Background
Atherosclerotic narrowing of the carotid arteries can cause stroke. In Europe at least one million people and about 100,000 people in the UK have severe stenosis (narrowing) in one or both or their carotid arteries.
ACST-1 (1993-2003) was an multi centre international trial comparing CEA with best medical treatment versus no immediate procedure. The trial randomised 3000 patients with substantial carotid artery disease but no recent neurological symptoms (stroke or TIA). The five year paper (May 2004) showed that carotid endarterectomy (CEA) reduced the risk of stroke when compared to best medical treatment alone.
Its successor, ACST-2, is a large simple international randomised trial comparing CEA with CAS in patients with asymptomatic carotid stenosis where there is substantial uncertainty which treatment is more appropriate. ACST-2 seeks to randomise such individuals between CEA and CAS to compare both the immediate hazards of the two procedures (1 month), and the subsequent stroke rates over the next 5 to 10 years.
ACST-2 can only succeed if many thousands of patients are randomised. The workload per patient has been minimised, so that the study can be integrated easily into routine health care.
The need for a large scale randomised trial comparing CEA vs CAS
A Cochrane meta-analysis of CEA vs CAS trials (mainly in symptomatic patients) stated that ‘the current evidence does not support a widespread change in clinical practice away from recommending CEA as the treatment of choice for suitable carotid artery stenosis. There is a strong case to continue recruitment in the current randomised trials comparing carotid stenting with endarterectomy'. Multicentre trials, undertaken mainly in symptomatic patients (eg, ICSS, SPACE, EVA-3S, CREST & SAPPHIRE ) have not yet resolved this uncertainty. Much larger trials are now needed, particularly in asymptomatic patients. The European Stroke Initiative recommendations for stroke management supported this, and stated that ‘carotid angioplasty (balloon dilatation), with or without stenting, is not routinely recommended for patients with asymptomatic carotid stenosis. It may be considered in the context of randomised clinical trials'.
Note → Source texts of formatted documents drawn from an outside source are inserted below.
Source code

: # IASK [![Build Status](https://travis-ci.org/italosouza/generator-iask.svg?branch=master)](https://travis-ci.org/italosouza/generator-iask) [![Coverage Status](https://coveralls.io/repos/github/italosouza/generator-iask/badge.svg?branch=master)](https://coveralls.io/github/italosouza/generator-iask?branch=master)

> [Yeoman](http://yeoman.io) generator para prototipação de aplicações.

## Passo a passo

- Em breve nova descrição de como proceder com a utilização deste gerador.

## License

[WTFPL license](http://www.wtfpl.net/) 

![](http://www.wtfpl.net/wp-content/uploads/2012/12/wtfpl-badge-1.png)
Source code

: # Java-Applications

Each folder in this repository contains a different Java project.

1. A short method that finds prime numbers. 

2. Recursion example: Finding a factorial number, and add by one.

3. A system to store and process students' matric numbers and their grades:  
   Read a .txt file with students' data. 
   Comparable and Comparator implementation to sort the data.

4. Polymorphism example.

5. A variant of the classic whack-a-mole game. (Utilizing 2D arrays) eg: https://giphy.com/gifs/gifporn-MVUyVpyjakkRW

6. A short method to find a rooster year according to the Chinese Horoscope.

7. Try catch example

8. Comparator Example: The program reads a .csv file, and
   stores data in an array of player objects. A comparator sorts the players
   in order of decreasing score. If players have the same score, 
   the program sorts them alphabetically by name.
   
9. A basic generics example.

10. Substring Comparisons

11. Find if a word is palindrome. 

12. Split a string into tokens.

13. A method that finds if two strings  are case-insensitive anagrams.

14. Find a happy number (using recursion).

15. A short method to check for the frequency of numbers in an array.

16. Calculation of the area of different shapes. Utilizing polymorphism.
Randomisation Started 15th January 2008.
Click for the Full ACST 2 Protocol (PDF) or the Summary Protocol (JPG image).
Treatments for patients with carotid artery stenosis
Medical treatment: Appropriate medical treatment with anti-platelet, anti-hypertensive and cholesterol lowering medicines helps to prevent both heart attack and stroke. In addition, interventional procedures can be used to reduce the stroke risk still further.
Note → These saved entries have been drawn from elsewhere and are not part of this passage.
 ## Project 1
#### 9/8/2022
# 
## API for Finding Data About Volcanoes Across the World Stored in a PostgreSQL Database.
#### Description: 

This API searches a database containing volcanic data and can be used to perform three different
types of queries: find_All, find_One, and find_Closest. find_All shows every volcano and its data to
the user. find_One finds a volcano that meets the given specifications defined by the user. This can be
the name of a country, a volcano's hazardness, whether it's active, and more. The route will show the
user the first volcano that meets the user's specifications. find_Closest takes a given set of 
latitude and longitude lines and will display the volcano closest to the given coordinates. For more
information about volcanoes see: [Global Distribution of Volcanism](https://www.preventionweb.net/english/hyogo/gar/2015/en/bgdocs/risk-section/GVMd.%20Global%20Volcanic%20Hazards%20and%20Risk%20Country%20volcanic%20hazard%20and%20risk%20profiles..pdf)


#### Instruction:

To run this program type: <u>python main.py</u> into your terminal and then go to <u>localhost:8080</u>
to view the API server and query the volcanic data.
Carotid endarterectomy (CEA): In 1991 two large trials of CEA to remove carotid artery stenosis in ‘symptomatic' patients (ie, those who had had a stroke or stroke-like symptoms <6 months previously, irrespective of whether these still persist) showed that CEA reduced the risk of future stroke (ECST and NASCET 3&4 ). CEA is now widely used for stroke prevention in symptomatic patients. The first Asymptomatic Carotid Surgery Trial (ACST-1) and the Asymptomatic Carotid Atherosclerosis Study then investigated the role of CEA in 5000 patients with carotid stenosis, but with no stroke or stroke-like symptoms during the previous 6 months. In ACST-1 3000 patients were randomised between medical treatment only or medical treatment and ‘immediate' surgery. CEA involved a small (~3%) but definite peri-procedural risk of stroke or death, a substantial (~3% vs ~12%) reduction in the subsequent stroke rate over the next 5 years and a net 5-year gain (~6% vs ~12%) in the overall risk of stroke or peri-procedural death. The 5-year findings of ACST-1 are already changing surgical practice, and long-term follow-up of stroke rates continues.
Carotid artery stenting (CAS): CAS is a newer method of treating carotid stenosis whereby a catheter is passed from the groin up the femoral artery and aorta and into the narrowed carotid artery. A wire mesh stent is passed up the catheter and placed across the narrow portion of the artery. A balloon can then be inflated inside the stent to widen it and keep the artery open. The catheter and balloon are then removed. During stent placement some of the diseased artery may crumble, blocking the blood supply to the brain and causing a stroke. Compared with CEA, CAS avoids surgical wound discomfort, is usually performed under local anaesthetic, could shorten hospital stay, might reduce the risk of peri-procedural heart attack or stroke and may be more acceptable to the patient than surgery. There is, however, substantial uncertainty about the immediate hazards and long-term reliability of CAS compared to CEA.